At the core, both coaxial and toslink were just transport mediums for the same SPDIF bitstream. One used copper, and the other used bendy plastic fiber optics.

And yeah: Toslink was more-limited on bandwidth, by specification.

And one would think that this would be because the optics are not so good (they're definitely not so great), or something.

But then: Alesis showed up with ADAT, and ADAT's Lightpipe could send 8 channels of 24-bit 48KHz audio over one bog-standard Toslink.

They used different encoding, of course. Even at a very low level, rather than detecting a rising edge 1 and a falling edge as 0, it detected any edge as 1 and a lack of an edge as 0. This did let them pack a lot more bits in.

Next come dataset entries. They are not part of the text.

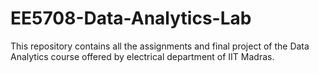 # EE5708-Data-Analytics-Lab

This repository contains all the assignments and final project of the Data Analytics course offered by electrical department of IIT Madras.
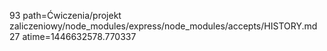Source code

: 93 path=Ćwiczenia/projekt zaliczeniowy/node_modules/express/node_modules/accepts/HISTORY.md
27 atime=1446632578.770337
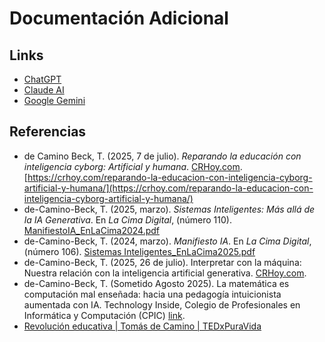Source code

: # Documentación Adicional

## Links
- [ChatGPT](https://chatgpt.com/)
- [Claude AI](https://claude.ai/)
- [Google Gemini](https://gemini.google.com/)


## Referencias
* de Camino Beck, T. (2025, 7 de julio). *Reparando la educación con inteligencia cyborg: Artificial y humana*. [CRHoy.com](http://CRHoy.com). [https://crhoy.com/reparando-la-educacion-con-inteligencia-cyborg-artificial-y-humana/](https://crhoy.com/reparando-la-educacion-con-inteligencia-cyborg-artificial-y-humana/)    
* de-Camino-Beck, T. (2025, marzo). *Sistemas Inteligentes: Más allá de la IA Generativa*. En *La Cima Digital*, (número 110). [ManifiestoIA\_EnLaCima2024.pdf](https://drive.google.com/file/d/1CT1YXKp0RFXEqPDWtFNvqEChPpYg093n/view?usp=sharing)  
* de-Camino-Beck, T. (2024, marzo). *Manifiesto IA*. En *La Cima Digital*, (número 106). [Sistemas Inteligentes\_EnLaCima2025.pdf](https://drive.google.com/file/d/19_ymjKgDsCDSG7AKZQ8FvAnbjGypDoci/view?usp=drive_link)
* de-Camino-Beck, T. (2025, 26 de julio). Interpretar con la máquina: Nuestra relación con la inteligencia artificial generativa. [CRHoy.com](https://www.crhoy.com/interpretar-con-la-maquina-nuestra-relacion-con-la-inteligencia-artificial-generativa/).
* de-Camino-Beck, T. (Sometido Agosto 2025). La matemática es computación mal enseñada: hacia una pedagogía intuicionista aumentada con IA. Technology Inside, Colegio de Profesionales en Informática y Computación (CPIC) [link](https://github.com/Universidad-Cenfotec/IAenEd/blob/main/documentos/Ensayos_Intuisionista.pdf).
* [Revolución educativa | Tomás de Camino | TEDxPuraVida](https://youtu.be/tYssMcPZ9qk?si=sIuK-glCIf8Caxyz)
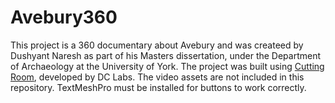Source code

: # Avebury360

This project is a 360 documentary about Avebury and was createed by Dushyant Naresh as part of his Masters dissertation, under the Department of Archaeology at the University of York. The project was built using [Cutting Room](https://github.com/Digital-Creativity-Labs/CuttingRoom), developed by DC Labs. The video assets are not included in this repository. TextMeshPro must be installed for buttons to work correctly.
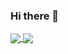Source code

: ### Hi there 👋
<a href="https://github.com/IgnZard">
  <img align="center" src="https://github-readme-stats.vercel.app/api?username=IgnZard&show_icons=true&count_private=true&theme=synthwave" />
</a>
<a href="https://github.com/IgnZard">
  <img align="center" src="https://github-readme-stats.vercel.app/api/top-langs/?username=IgnZard&layout=compact&theme=synthwave" />
</a>
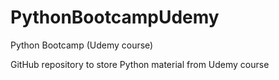 # PythonBootcampUdemy
Python Bootcamp (Udemy course)

GitHub repository to store Python material from Udemy course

But in doing that (and whatever else they did), they multiplied the functional bandwidth of a lowly Toslink cable by a factor of about 6 -- using the same optical components at each end that Toshiba sold, and the same Toslink cable from the big box store.

I think we've beaten sound cards and SPDIF to death here. :)

It's been fun. Perhaps we can do this again some day.

Thanks again for the entertaining back and forth. Hope to see you again around these parts soon.